According to historian Jonathan Kenoyer, the idea of using a worthless instrument to represent banking transactions dates back 5,000 years when clay tablets were used in ancient Mesopotamia to document the exchange of goods and services with the Harappan civilization. Although the tablets were difficult to use with the seals of the two civilizations, this was much better than melting tons of copper to produce the exchange coins of the time.
The origin of “plastic” or “bank” cards dates back to early 1914 when the Western Union Company created a card for its most select customers that allowed them to receive preferential treatment as well as a line of credit without fees. Later, at the end of 1940, a large number of companies issued their own cards, but they were valid only in their enterprises. Cards were used to attract customers and facilitate credit purchases.
However, the first bank card as we know it today, a plastic with which we can easily pay in several establishments without having to carry the card of each, did not appear until 1949, as a result of a mixture of coincidences in a New York restaurant.
During a business dinner, Mr. Frank McNamara invited several of his friends to an elegant and luxurious restaurant in New York. During this event, when he paid businessman McNamara, he realized that he had no money because he had forgotten his wallet at home; He had to call his wife to get him money so he could settle the account. This fact distinguished him and he decided to create a secure and personal payment mechanism in many organizations with ease of use of the same system.

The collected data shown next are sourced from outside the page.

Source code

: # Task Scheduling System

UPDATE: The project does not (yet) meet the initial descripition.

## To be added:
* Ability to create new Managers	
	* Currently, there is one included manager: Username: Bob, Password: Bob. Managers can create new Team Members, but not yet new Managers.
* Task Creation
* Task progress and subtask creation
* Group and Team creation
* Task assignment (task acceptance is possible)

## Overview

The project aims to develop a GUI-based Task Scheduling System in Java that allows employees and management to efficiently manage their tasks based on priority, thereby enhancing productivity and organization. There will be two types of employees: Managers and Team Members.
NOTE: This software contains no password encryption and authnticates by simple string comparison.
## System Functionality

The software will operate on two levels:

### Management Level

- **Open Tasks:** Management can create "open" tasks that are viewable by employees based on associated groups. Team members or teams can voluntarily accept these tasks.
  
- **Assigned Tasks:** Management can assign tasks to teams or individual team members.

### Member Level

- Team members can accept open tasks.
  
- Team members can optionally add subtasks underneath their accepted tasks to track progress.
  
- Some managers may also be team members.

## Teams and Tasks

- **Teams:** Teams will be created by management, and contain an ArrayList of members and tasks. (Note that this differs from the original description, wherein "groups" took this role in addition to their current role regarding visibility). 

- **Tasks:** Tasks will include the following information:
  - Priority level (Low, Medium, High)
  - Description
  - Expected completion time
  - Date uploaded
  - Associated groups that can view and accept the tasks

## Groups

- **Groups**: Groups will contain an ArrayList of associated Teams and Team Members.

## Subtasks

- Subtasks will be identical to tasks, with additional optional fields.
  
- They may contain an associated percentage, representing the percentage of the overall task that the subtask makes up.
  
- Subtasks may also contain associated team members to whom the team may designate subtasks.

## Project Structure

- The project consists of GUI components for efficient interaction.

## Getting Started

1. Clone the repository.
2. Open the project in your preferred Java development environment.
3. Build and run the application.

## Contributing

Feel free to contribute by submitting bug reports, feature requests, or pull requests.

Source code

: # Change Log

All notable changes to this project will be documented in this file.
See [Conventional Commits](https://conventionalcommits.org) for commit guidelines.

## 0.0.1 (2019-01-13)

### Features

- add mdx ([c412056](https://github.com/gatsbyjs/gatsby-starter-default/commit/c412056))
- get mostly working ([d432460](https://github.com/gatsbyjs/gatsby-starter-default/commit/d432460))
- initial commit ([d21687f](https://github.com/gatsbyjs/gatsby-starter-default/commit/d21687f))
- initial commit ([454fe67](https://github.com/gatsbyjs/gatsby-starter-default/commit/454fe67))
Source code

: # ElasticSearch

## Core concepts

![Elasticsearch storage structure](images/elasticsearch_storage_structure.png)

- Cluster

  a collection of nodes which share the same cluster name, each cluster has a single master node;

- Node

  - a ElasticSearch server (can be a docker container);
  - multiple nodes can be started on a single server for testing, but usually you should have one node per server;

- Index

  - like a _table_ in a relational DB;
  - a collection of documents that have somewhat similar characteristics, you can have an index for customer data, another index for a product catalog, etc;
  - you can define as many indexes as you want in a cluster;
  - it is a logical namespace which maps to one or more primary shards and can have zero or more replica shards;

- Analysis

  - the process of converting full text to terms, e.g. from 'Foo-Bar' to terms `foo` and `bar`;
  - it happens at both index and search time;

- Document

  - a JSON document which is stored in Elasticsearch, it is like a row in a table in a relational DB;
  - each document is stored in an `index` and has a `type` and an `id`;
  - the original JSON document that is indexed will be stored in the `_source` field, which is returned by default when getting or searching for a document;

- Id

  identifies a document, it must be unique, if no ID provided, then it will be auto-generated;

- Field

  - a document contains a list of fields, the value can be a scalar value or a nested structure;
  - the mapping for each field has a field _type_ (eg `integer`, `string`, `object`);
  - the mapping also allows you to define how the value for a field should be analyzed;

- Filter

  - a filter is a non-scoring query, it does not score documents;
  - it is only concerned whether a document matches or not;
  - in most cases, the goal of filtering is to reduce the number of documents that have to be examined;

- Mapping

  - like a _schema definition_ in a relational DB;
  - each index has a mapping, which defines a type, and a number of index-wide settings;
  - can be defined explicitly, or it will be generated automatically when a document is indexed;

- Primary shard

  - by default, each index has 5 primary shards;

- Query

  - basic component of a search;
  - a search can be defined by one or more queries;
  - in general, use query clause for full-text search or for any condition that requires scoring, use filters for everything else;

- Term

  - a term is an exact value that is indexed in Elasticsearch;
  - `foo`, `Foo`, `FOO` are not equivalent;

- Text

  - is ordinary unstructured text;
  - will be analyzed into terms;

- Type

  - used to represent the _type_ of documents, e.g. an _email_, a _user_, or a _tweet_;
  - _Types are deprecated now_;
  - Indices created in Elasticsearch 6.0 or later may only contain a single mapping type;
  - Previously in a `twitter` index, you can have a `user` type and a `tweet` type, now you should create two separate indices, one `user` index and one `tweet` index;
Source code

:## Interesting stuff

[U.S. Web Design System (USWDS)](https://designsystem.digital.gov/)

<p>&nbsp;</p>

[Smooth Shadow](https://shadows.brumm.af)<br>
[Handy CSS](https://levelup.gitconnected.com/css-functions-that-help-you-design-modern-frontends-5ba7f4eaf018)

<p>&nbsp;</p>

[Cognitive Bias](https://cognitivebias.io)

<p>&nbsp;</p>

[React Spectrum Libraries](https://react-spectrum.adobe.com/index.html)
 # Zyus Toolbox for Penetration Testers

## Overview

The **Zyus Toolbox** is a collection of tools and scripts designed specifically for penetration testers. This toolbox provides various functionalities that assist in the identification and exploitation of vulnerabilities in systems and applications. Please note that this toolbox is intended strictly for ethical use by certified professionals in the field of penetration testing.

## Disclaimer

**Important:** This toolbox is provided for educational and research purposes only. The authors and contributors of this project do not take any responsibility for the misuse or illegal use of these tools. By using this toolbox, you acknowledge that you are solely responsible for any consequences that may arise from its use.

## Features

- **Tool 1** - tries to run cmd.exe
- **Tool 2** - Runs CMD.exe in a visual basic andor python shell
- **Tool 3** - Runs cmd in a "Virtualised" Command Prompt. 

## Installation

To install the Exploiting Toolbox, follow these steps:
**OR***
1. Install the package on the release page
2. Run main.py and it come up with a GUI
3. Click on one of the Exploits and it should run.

This is how Diners’ Club (literally, dining room club) was born, the first credit card like the one we know today. Its business model was based on acting as an intermediary between the organization and the buyer, charging a commission on each transaction on the first and a fee on the item purchased on the second plus a monthly commission on the interest accrued on the credit.
At first, Dinners’ Club had little acceptance, there was a lot of mistrust that the bank card mechanism would work, only 14 New York restaurants joined and only 200 people had a card. However, by the end of 1950, it was used by more than 20,000 people and the number of establishments was growing exponentially.
By 1980, cards were already used in almost all countries. Today it is used by more than 70% of the population and the number of card users is increasing, and it is common to have more than one card. In this way, whether it is a credit, debit, management, principal, extension or prepaid card, card plastic undoubtedly offers more advantages than cash.